No less of an issue is the future-proofing of systems.
"We want to be more agile because it is a marketplace where things move very quickly," says Hay. "And we want to take advantage of that. In Afghanistan, we found out how we can use off-the-shelf software, particularly from small and medium-sized enterprises (SMEs), to pull things through."
ICT failures
Hay and his team identified four main causes for ICT failures: over-specification of technicalities has tied organisations contractually, which proves inappropriate in a fast-moving marketplace; poor business alignment has failed to ensure that IT is really going to enable the business – this can only be overcome with a clear architecture or, in military terms, concept of operations; the lack of senior buy-in and the right governance to ensure clear lines of authorised decision-making; and the lack of skills in terms of competence and the numbers required to deliver such a substantial project.

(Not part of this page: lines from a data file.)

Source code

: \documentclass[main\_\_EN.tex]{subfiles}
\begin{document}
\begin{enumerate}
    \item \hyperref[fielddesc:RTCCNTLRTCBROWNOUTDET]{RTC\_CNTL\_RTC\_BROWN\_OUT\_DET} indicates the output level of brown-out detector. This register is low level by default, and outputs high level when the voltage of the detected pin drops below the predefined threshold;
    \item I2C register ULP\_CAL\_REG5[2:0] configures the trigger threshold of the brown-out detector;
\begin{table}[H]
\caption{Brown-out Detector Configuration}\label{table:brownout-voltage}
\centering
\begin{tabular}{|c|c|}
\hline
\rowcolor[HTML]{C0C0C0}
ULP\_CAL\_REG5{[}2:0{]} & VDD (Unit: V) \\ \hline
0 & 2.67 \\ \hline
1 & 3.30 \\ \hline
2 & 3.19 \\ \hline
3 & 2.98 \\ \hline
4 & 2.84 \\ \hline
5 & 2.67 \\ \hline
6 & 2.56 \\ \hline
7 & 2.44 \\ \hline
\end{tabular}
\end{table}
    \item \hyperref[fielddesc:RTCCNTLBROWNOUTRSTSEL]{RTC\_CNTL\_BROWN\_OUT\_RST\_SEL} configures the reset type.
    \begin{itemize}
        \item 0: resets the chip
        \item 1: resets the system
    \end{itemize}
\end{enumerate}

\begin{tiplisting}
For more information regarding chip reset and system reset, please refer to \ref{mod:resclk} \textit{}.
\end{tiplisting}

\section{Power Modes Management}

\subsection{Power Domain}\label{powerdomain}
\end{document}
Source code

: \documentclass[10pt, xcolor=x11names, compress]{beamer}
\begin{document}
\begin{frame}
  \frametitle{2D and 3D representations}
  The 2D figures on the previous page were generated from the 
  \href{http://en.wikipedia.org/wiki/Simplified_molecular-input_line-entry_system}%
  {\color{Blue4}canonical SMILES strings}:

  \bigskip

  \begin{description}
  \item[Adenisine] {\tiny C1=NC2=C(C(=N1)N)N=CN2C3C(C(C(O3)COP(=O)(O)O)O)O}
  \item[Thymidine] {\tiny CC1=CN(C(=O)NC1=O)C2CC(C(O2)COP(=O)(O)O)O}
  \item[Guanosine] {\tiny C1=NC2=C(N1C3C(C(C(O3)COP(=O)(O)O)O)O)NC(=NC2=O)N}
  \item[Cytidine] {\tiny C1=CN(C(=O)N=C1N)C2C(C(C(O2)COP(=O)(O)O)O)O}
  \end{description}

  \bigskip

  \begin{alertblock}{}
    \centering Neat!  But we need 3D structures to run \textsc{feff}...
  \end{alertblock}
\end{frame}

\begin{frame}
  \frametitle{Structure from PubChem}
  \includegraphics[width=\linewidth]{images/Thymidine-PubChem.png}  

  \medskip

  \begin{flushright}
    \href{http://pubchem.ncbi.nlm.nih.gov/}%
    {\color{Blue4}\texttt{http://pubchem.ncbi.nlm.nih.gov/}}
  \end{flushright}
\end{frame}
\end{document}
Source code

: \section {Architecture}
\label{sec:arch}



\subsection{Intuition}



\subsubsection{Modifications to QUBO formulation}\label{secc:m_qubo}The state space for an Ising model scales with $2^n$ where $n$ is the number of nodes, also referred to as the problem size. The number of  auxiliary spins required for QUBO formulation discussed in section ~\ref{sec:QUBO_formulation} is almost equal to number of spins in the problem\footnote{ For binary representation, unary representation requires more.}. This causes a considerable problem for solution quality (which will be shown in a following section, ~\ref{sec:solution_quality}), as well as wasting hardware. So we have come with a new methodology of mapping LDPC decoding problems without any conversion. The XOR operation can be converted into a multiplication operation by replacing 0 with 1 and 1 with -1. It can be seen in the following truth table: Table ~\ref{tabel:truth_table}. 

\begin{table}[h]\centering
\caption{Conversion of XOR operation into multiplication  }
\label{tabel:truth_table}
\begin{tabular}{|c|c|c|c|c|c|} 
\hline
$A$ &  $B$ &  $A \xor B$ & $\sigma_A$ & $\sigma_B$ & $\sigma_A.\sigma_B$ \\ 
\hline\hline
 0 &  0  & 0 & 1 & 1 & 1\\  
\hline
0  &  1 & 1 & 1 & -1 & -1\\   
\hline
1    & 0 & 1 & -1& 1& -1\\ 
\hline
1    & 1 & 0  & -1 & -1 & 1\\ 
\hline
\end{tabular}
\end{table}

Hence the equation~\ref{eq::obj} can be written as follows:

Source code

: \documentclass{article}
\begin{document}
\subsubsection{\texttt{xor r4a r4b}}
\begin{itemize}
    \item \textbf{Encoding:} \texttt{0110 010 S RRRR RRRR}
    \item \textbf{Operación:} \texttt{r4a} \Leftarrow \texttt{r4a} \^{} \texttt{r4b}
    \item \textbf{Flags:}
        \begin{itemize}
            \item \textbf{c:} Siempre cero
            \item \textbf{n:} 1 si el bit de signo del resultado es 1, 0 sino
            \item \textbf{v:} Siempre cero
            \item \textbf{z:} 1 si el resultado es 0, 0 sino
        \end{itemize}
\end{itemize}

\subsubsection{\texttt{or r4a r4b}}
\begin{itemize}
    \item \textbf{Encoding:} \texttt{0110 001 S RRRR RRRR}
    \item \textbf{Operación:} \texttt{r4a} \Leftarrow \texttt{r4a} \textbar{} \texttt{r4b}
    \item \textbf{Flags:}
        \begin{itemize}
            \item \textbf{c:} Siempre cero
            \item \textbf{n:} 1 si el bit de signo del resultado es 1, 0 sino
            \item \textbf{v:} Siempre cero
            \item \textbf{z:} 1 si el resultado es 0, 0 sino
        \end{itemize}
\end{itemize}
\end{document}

In this respect, says Hay, the DCNS has been fortunate that his team has doubled in the last six months. They have now completed what they call ‘service definitions’ and produced a catalogue in IT Infrastructure Language, which presents a service portfolio and specifies the subscriber domains where those services will be available.
"If you are going to have a secure voice service in fixed UK locations, then that is very different from having, say, a secure voice service in a forward operating base," he explains. "If you try to have a 20-site, high-quality videoed teleconference when you are in a frigate, the catalogue will say, ‘I am afraid that the infrastructure is not going to support that’."
Having mapped all these major requirements, says Hays, when the DCNS goes to market for these services, it knows that nothing is going to fall through the cracks. His team is about to enter the assessment phase for Project Grapevine, which will replace the DII and DFTS.
"This will involve both functional and non-functional trade-offs, so that we live within our funding envelope," he says.
Risk-containment measures
In December 2011, when the DCNS took its business case to the MoD Investment Approvals Committee, it was told that because of the risks involved, it needed to bring in a strategic partner to add the capabilities and experience that it lacked. Subject to MoD and Cabinet Office approval, the preferred bidder for that partnership will be announced in July 2012.
A core concept is that the risk in terms upgrading systems should be passed to the service providers.
"They will be driven by their own calculations as to when to do that as it will be more cost-effective for them to move to the new operating system rather than carry on supporting an old one," says Hay.
The cost-containment drive means that the DCNS will use the government’s network of networks, the Public Service Network, for most of its connectivity. It will also take modules designed by other government departments, such as the End-User Device Framework for desktop management from HMRC and the Application Hosting Framework from the Ministry of Justice.
Hay says that service suppliers will have shorter contracts of between two and five years. SMEs will have real opportunity in niche applications. "At the moment, it is very difficult for them to break in because we have these very large, long contracts," he explains. "We are showing how we can do work with them with urgent operational requirements. Now we need to work with them on our main contracts as well."
Hay notes that there are huge user expectations for DCNS.
"However, it’s not like a missile system or a warship, where the user is going to be delighted," he says. "In ICT, for some reason, the user always seems to have something better at home than they get at work. I certainly expect that where it makes a military difference to operations, they will be receiving something better."